TASK ITEM
Beginning with the first line below, please restate each line exactly, down to and including the line containing "By collecting a".

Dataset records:
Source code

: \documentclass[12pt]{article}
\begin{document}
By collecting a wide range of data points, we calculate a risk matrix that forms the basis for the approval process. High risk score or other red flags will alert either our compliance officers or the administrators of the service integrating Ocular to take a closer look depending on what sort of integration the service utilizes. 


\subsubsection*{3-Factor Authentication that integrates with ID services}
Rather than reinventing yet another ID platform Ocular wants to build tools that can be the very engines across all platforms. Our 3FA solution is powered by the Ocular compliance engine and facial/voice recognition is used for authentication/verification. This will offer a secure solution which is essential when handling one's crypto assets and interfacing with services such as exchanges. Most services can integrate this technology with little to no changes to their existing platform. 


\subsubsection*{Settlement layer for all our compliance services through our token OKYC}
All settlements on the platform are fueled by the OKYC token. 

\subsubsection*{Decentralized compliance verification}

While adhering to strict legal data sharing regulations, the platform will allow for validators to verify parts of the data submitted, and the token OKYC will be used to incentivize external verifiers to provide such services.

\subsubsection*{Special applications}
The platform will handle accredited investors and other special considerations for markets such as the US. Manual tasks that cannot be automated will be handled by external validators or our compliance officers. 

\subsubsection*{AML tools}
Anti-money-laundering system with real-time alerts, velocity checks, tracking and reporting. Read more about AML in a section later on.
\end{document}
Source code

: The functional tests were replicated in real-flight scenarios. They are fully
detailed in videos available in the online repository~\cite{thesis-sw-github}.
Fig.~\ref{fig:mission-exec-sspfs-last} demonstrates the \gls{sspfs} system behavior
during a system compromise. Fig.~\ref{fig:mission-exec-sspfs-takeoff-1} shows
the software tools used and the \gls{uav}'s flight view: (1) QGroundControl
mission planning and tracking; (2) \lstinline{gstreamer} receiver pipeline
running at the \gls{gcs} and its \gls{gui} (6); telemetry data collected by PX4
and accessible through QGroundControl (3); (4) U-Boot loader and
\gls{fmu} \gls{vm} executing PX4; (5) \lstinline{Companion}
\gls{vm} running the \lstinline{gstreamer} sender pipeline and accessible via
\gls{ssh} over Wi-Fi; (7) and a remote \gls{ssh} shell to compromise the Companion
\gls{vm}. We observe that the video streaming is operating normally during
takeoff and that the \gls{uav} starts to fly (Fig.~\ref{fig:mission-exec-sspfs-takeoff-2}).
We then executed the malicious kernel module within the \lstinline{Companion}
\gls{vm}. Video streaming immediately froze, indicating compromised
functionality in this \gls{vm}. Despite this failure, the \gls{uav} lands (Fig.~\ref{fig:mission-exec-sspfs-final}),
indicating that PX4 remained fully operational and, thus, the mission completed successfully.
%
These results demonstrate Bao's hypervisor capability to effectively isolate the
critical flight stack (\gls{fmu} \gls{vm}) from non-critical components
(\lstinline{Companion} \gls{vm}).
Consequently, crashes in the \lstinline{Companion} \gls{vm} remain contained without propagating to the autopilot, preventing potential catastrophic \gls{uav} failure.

RESULT
Source code

: \documentclass[12pt]{article}
\begin{document}
By collecting a wide range of data points, we calculate a risk matrix that forms the basis for the approval process. High risk score or other red flags will alert either our compliance officers or the administrators of the service integrating Ocular to take a closer look depending on what sort of integration the service utilizes. 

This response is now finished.